EXERCISE GOAL
Give the listing again word for word. Skip the pictures.

EXERCISE MATERIALS
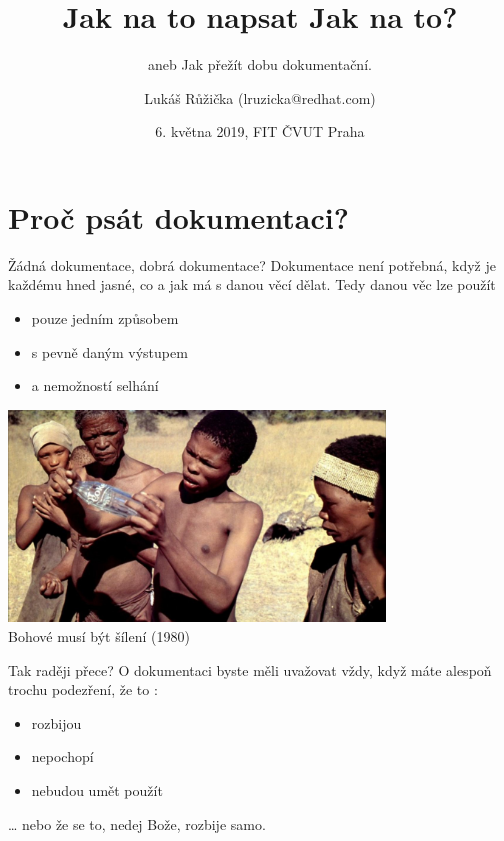 \documentclass[12pt]{beamer}
\title{Jak na to napsat Jak na to?}
\subtitle{aneb Jak přežít dobu dokumentační.}
\author{Lukáš Růžička (lruzicka@redhat.com)}
\date{6. května 2019, FIT ČVUT Praha}
\begin{document}
\begin{frame}[plain]
\maketitle
\end{frame}

    \section{Proč psát dokumentaci?}
    
    	\begin{frame}{Žádná dokumentace, dobrá dokumentace?}
    	  Dokumentace není potřebná, když je každému hned jasné, co a jak má s danou věcí dělat. Tedy danou věc lze použít
    	  
    	  \begin{itemize}
    	  	\item pouze jedním způsobem
    	  	\item s pevně daným výstupem
    	  	\item a nemožností selhání
    	  \end{itemize}
		\end{frame}
	
		\begin{frame}
			\begin{center}
				\includegraphics[width=10cm]{lahev_bohove.jpg}	\\
				Bohové musí být šílení (1980)
			\end{center}
		\end{frame}
	
		\begin{frame}{Tak raději přece?}
                O dokumentaci byste měli uvažovat vždy, když máte alespoň trochu podezření, že to :
		   \begin{itemize}
		   	\item rozbijou
		   	\item nepochopí
		   	\item nebudou umět použít
		   \end{itemize}
            \ldots{} nebo že se to, nedej Bože, rozbije samo.
		\end{frame}
	
\end{document}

REPLY
 \documentclass[12pt]{beamer}
\title{Jak na to napsat Jak na to?}
\subtitle{aneb Jak přežít dobu dokumentační.}
\author{Lukáš Růžička (lruzicka@redhat.com)}
\date{6. května 2019, FIT ČVUT Praha}
\begin{document}
\begin{frame}[plain]
\maketitle
\end{frame}

    \section{Proč psát dokumentaci?}
    
    	\begin{frame}{Žádná dokumentace, dobrá dokumentace?}
    	  Dokumentace není potřebná, když je každému hned jasné, co a jak má s danou věcí dělat. Tedy danou věc lze použít
    	  
    	  \begin{itemize}
    	  	\item pouze jedním způsobem
    	  	\item s pevně daným výstupem
    	  	\item a nemožností selhání
    	  \end{itemize}
		\end{frame}
	
		\begin{frame}
			\begin{center}
				\includegraphics[width=10cm]{lahev_bohove.jpg}	\\
				Bohové musí být šílení (1980)
			\end{center}
		\end{frame}
	
		\begin{frame}{Tak raději přece?}
                O dokumentaci byste měli uvažovat vždy, když máte alespoň trochu podezření, že to :
		   \begin{itemize}
		   	\item rozbijou
		   	\item nepochopí
		   	\item nebudou umět použít
		   \end{itemize}
            \ldots{} nebo že se to, nedej Bože, rozbije samo.
		\end{frame}
	
\end{document}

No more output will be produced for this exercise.